I have never witnessed anything quite like it: the adverse, often combative reactions many older women have to the label of “old woman.” In my classes, “Women and Aging,” when I suggest that we adopt with pride the label “old woman” to counter the negative images of the aging woman, invariably most of the class will adamantly resist–this occurs in spite of my qualification that old doesn’t negate a meaningful life. I’ll get responses to the tune of, “I’m not old! “ or “Don’t call me old!” I get nowhere when I counter with the argument that regarding ourselves as old women reduces the fear of aging both for ourselves and for younger women who look to us as role models.

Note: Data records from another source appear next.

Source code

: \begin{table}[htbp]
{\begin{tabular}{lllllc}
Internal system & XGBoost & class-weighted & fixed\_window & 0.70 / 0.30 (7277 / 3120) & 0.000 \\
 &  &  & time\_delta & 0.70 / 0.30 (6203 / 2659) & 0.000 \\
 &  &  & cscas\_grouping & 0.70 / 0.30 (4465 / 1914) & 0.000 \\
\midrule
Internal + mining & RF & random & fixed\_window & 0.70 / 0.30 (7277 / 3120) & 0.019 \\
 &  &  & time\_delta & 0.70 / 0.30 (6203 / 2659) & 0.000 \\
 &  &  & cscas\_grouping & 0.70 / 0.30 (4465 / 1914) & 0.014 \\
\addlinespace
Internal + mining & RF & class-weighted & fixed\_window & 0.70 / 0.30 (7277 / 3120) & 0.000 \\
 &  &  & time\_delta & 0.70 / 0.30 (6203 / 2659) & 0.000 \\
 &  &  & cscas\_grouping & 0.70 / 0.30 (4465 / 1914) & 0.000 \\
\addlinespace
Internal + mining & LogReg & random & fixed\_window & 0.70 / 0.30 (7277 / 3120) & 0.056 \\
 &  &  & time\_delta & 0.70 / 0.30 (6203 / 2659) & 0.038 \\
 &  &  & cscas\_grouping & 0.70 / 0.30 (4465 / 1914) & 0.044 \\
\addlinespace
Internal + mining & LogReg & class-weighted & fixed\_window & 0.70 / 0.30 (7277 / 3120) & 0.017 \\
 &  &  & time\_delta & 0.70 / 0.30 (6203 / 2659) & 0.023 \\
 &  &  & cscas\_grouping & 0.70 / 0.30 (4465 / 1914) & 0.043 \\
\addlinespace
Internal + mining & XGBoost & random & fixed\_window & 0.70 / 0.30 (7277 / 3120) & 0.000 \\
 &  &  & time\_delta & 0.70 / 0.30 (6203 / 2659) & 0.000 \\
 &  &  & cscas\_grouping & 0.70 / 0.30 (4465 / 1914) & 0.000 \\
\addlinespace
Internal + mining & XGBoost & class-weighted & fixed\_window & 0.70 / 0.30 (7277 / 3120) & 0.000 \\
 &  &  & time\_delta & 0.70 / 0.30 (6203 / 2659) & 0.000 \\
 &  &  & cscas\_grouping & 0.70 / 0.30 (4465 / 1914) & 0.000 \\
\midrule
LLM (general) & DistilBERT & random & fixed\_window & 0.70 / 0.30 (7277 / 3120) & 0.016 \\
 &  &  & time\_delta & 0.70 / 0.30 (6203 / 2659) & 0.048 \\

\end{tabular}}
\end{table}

I’ve noticed that it’s not just women of a certain age who are uncomfortable with being called “old,” but the culture at large. A few months ago when I had my car serviced I asked the youngish woman tallying my bill when I should make another appointment. She responded,” Well, you have low mileage and don’t seem to drive a lot so you can wait a bit.” To which I jokingly replied, “Ah, I fit the stereotype of the little old lady who rarely drives.” I was met with an immediate, urgent-sounding response, “Oh, but you’re not old.” I looked at her and said, “But I am. I don’t want to be thought of as other than my true self.” That ended our conversation with discomfort hovering between us.
Another recent exchange happened in the grocery store when I asked the middle-aged male produce worker where I could find Meyer lemons. He smiled and said, “Give me a minute young lady.” Once again, feeling compelled to set the record straight, I replied, “I’m not a young lady. I’m old.” Nervously he came back, “No, you’re not. You don’t look old.”
And so it goes, it seems that it’s not just older women with a knee jerk reaction to the word “old,” but everyone I encounter! What does this say about our culture? It suggests that the concept of an old person is engrained in our psyches as a state to be avoided at all costs. What a loss. If we can’t recognize old people and their valuable contributions as elders, then we’re writing off an important and vital resource. Men come off a little better. We value the elder statesmen. Where’s the elder stateswoman?
Fortunately there are cultures that don’t share our obsession with youth. Native Americans have a long tradition of revering the wisdom of both old women and men. Older friends who have traveled to Japan describe their delight at being bowed before in appreciation of their age.
In owning “old lady,” I also want to distill the stereotype of having one foot in the grave. I can be old and still be full of creative energy. My zest for life is very much intact, maybe even fuller because my life experience has allowed me to eliminate many of the obstacles of my younger self. Look out world, there’s a dangerous OLD WOMAN in your midst!